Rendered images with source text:
※
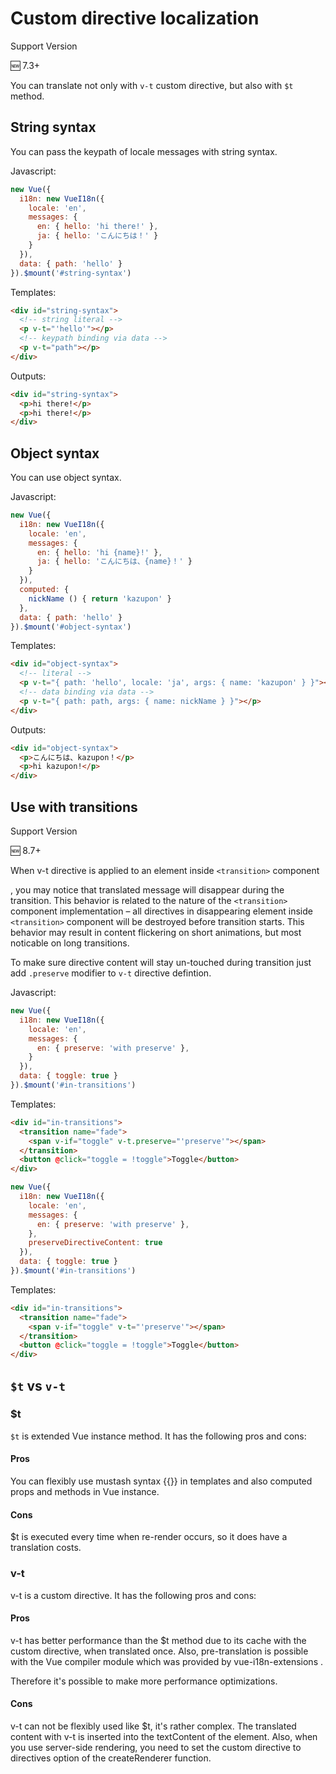 # Custom directive localization

Support Version

🆕 7.3+

You can translate not only with `v-t` custom directive, but also with `$t` method.

## String syntax

You can pass the keypath of locale messages with string syntax.

Javascript:

```js
new Vue({
  i18n: new VueI18n({
    locale: 'en',
    messages: {
      en: { hello: 'hi there!' },
      ja: { hello: 'こんにちは！' }
    }
  }),
  data: { path: 'hello' }
}).$mount('#string-syntax')

```

Templates:

```html
<div id="string-syntax">
  <!-- string literal -->
  <p v-t="'hello'"></p>
  <!-- keypath binding via data -->
  <p v-t="path"></p>
</div>

```

Outputs:

```html
<div id="string-syntax">
  <p>hi there!</p>
  <p>hi there!</p>
</div>

```

## Object syntax

You can use object syntax.

Javascript:

```js
new Vue({
  i18n: new VueI18n({
    locale: 'en',
    messages: {
      en: { hello: 'hi {name}!' },
      ja: { hello: 'こんにちは、{name}！' }
    }
  }),
  computed: {
    nickName () { return 'kazupon' }
  },
  data: { path: 'hello' }
}).$mount('#object-syntax')

```

Templates:

```html
<div id="object-syntax">
  <!-- literal -->
  <p v-t="{ path: 'hello', locale: 'ja', args: { name: 'kazupon' } }"></p>
  <!-- data binding via data -->
  <p v-t="{ path: path, args: { name: nickName } }"></p>
</div>

```

Outputs:

```html
<div id="object-syntax">
  <p>こんにちは、kazupon！</p>
  <p>hi kazupon!</p>
</div>

```

## Use with transitions

Support Version

🆕 8.7+

When v-t directive is applied to an element inside `<transition>` component

, you may notice that translated message will disappear during the transition. This behavior is related to the nature of the `<transition>` component implementation – all directives in disappearing element inside `<transition>` component will be destroyed before transition starts. This behavior may result in content flickering on short animations, but most noticable on long transitions.

To make sure directive content will stay un-touched during transition just add `.preserve` modifier to `v-t` directive defintion.

Javascript:

```js
new Vue({
  i18n: new VueI18n({
    locale: 'en',
    messages: {
      en: { preserve: 'with preserve' },
    }
  }),
  data: { toggle: true }
}).$mount('#in-transitions')

```

Templates:

```html
<div id="in-transitions">
  <transition name="fade">
    <span v-if="toggle" v-t.preserve="'preserve'"></span>
  </transition>
  <button @click="toggle = !toggle">Toggle</button>
</div>

```

```js
new Vue({
  i18n: new VueI18n({
    locale: 'en',
    messages: {
      en: { preserve: 'with preserve' },
    },
    preserveDirectiveContent: true
  }),
  data: { toggle: true }
}).$mount('#in-transitions')

```

Templates:

```html
<div id="in-transitions">
  <transition name="fade">
    <span v-if="toggle" v-t="'preserve'"></span>
  </transition>
  <button @click="toggle = !toggle">Toggle</button>
</div>

```

## `$t` vs `v-t`

### $t

`$t` is extended Vue instance method. It has the following pros and cons:

#### Pros

You can flexibly use mustash syntax {{}} in templates and also computed props and methods in Vue instance.

#### Cons

$t is executed every time when re-render occurs, so it does have a translation costs.

### v-t

v-t is a custom directive. It has the following pros and cons:

#### Pros

v-t has better performance than the $t method due to its cache with the custom directive, when translated once. Also, pre-translation is possible with the Vue compiler module which was provided by vue-i18n-extensions .

Therefore it's possible to make more performance optimizations.

#### Cons

v-t can not be flexibly used like $t, it's rather complex. The translated content with v-t is inserted into the textContent of the element. Also, when you use server-side rendering, you need to set the custom directive to directives option of the createRenderer function.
※
ACTIVITY. State how many lines of the records contain the word "possible". Give that number alone.

RESPONSE AREA. 2